I didn't know Courtney Erickson that well. He was an intern in the Old Dominion sports information department during the glory years -- 1996-97. I covered the Lady Monarchs, who came a victory shy of winning the national title. I remember chuckling at Courtney's diligence -- his abundant enthusiasm that would often have him deliver first-half women's' basketball updates to media sitting court side ("it's 7-4 JMU. It's early. ...") He was funny. He loved what he was doing, and like so many in sports info, took the long hours in stride.
Courtney died on July 5. He was 44. He had pancreatic cancer.
I despise those two words together: pancreatic cancer. My father died of it July 3, 1997. My father had surgery or near surgery, two months before his death. They saw the tumor when they opened him up. It was cemented to a vital organ. They sewed him up, tumor intact.
Sixteen years later, a man much younger dies and the statistics are so grim, it's hard to believe they're credible. That would be a five-year survival rate of 6 percent. Pancreatic cancer has no warning signs for early detection. Chemo does little. Most patients die within the first year.
I am angry at pancreatic cancer. Angry at it for robbing my dad of seeing his grandchildren. Angry at it for taking the lives of my friend Ellen's mother and my friend Jenna's mom just last week. Angry at it for taking Courtney. He was a young man.
This is a horrible, horrible disease.
Shortly after losing my father, I talked with former Virginia coach Debbie Ryan, who overcame pancreatic cancer. I told her of a card written to my dad that told him to "Please hang on. Think of your coming grandchild." Her reaction was the same as mine. He couldn't hang on. If you have this disease, you can't hang on, you can't fight to beat it most of the time. She told me she knew how incredibly lucky she was. Luck, it seems, is the best hope for pancreatic cancer patients given the unfavorable odds.
Every time I read of another pancreatic cancer death, I take it personally. I want something to be done. I want progress. I want research for early detection, research for a cure. I have so much faith reading about the test the teen developed that seems like a plausible way to detect pancreatic cancer.
Can we do something? Anything? Today? It's not going away if we don't. By 2020, pancreatic cancer is predicted to move from the fourth leading cause of cancer deaths to the second leading cause of cancer deaths.
I volunteer with the Tidewater Affiliate of the Pancreatic Cancer Action Network. We will have what we call a PurpleStride, a walk on behalf of pancreatic cancer, on April 5 in Virginia Beach. It will be a morning to walk for my dad, for Ellen's mom, for Jenna's mom, for Courtney, for anyone who has ever lost someone to pancreatic cancer, for anyone who has survived a disease so lethal that it kills 40,000 per year.

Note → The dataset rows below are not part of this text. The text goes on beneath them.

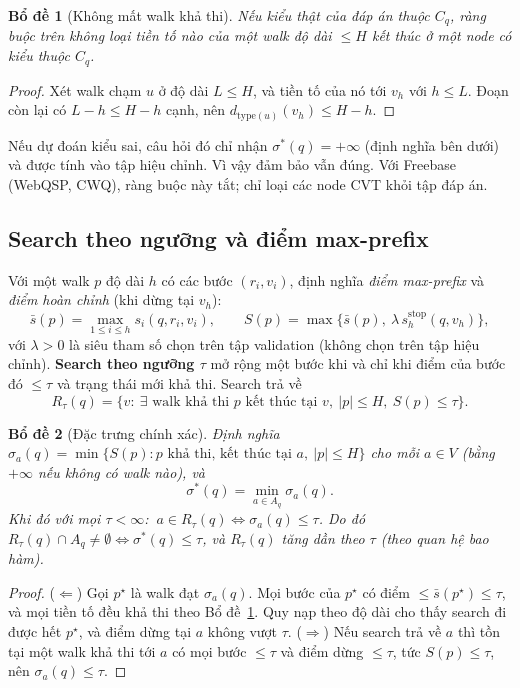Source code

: \documentclass[11pt,a4paper]{article}
\newtheorem{lemma}{Bổ đề}
\theoremstyle{remark}
\newcommand{\Aq}{A_q}
\newcommand{\sbar}{\bar{s}}
\begin{document}
\begin{lemma}[Không mất walk khả thi]\label{lem:feas}
Nếu kiểu thật của đáp án thuộc $C_q$, ràng buộc trên không loại tiền tố nào của một walk độ dài $\le H$ kết thúc ở một node có kiểu thuộc $C_q$.
\end{lemma}
\begin{proof}
Xét walk chạm $u$ ở độ dài $L\le H$, và tiền tố của nó tới $v_h$ với $h\le L$. Đoạn còn lại có $L-h\le H-h$ cạnh, nên $d_{\mathrm{type}(u)}(v_h)\le H-h$.
\end{proof}
\noindent Nếu dự đoán kiểu sai, câu hỏi đó chỉ nhận $\sigma^*(q)=+\infty$ (định nghĩa bên dưới) và được tính vào tập hiệu chỉnh. Vì vậy đảm bảo vẫn đúng. Với Freebase (WebQSP, CWQ), ràng buộc này tắt; chỉ loại các node CVT khỏi tập đáp án.

\subsection{Search theo ngưỡng và điểm max-prefix}
Với một walk $p$ độ dài $h$ có các bước $(r_i,v_i)$, định nghĩa \emph{điểm max-prefix} và \emph{điểm hoàn chỉnh} (khi dừng tại $v_h$):
\begin{equation}
\sbar(p)=\max_{1\le i\le h}s_i(q,r_i,v_i),\qquad
S(p)=\max\big\{\sbar(p),\ \lambda\, s^{\mathrm{stop}}_h(q,v_h)\big\},
\end{equation}
với $\lambda>0$ là siêu tham số chọn trên tập validation (không chọn trên tập hiệu chỉnh). \textbf{Search theo ngưỡng $\tau$} mở rộng một bước khi và chỉ khi điểm của bước đó $\le\tau$ và trạng thái mới khả thi. Search trả về
\[
R_\tau(q)=\{v:\ \exists\text{ walk khả thi } p \text{ kết thúc tại } v,\ |p|\le H,\ S(p)\le\tau\}.
\]

\begin{lemma}[Đặc trưng chính xác]\label{lem:exact}
Định nghĩa $\sigma_a(q)=\min\{S(p): p \text{ khả thi, kết thúc tại } a,\ |p|\le H\}$ cho mỗi $a\in V$ (bằng $+\infty$ nếu không có walk nào), và
\[
\sigma^*(q)=\min_{a\in\Aq}\sigma_a(q).
\]
Khi đó với mọi $\tau<\infty$: $\ a\in R_\tau(q)\iff\sigma_a(q)\le\tau$. Do đó $R_\tau(q)\cap\Aq\neq\emptyset\iff\sigma^*(q)\le\tau$, và $R_\tau(q)$ tăng dần theo $\tau$ (theo quan hệ bao hàm).
\end{lemma}
\begin{proof}
($\Leftarrow$) Gọi $p^\star$ là walk đạt $\sigma_a(q)$. Mọi bước của $p^\star$ có điểm $\le\sbar(p^\star)\le\tau$, và mọi tiền tố đều khả thi theo Bổ đề~\ref{lem:feas}. Quy nạp theo độ dài cho thấy search đi được hết $p^\star$, và điểm dừng tại $a$ không vượt $\tau$. ($\Rightarrow$) Nếu search trả về $a$ thì tồn tại một walk khả thi tới $a$ có mọi bước $\le\tau$ và điểm dừng $\le\tau$, tức $S(p)\le\tau$, nên $\sigma_a(q)\le\tau$.
\end{proof}
\end{document}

Pancreatic cancer. Know it. Fight it. End it. I hope. I hope. I hope. And my thoughts and prayers go to the family of Courtney Erickson.
Theres a great momment in the film "Space Cowboys" in which after the Tommy Lee Jones character finds out he has pancreatic cancer where the aging pilot asks "what is a pancreas? What does it do besides give you cancer?" He laments the process of going out slowly like an aging SR71(U-2 spy plane) that no longer flew. Prayers for you and Courtney's family.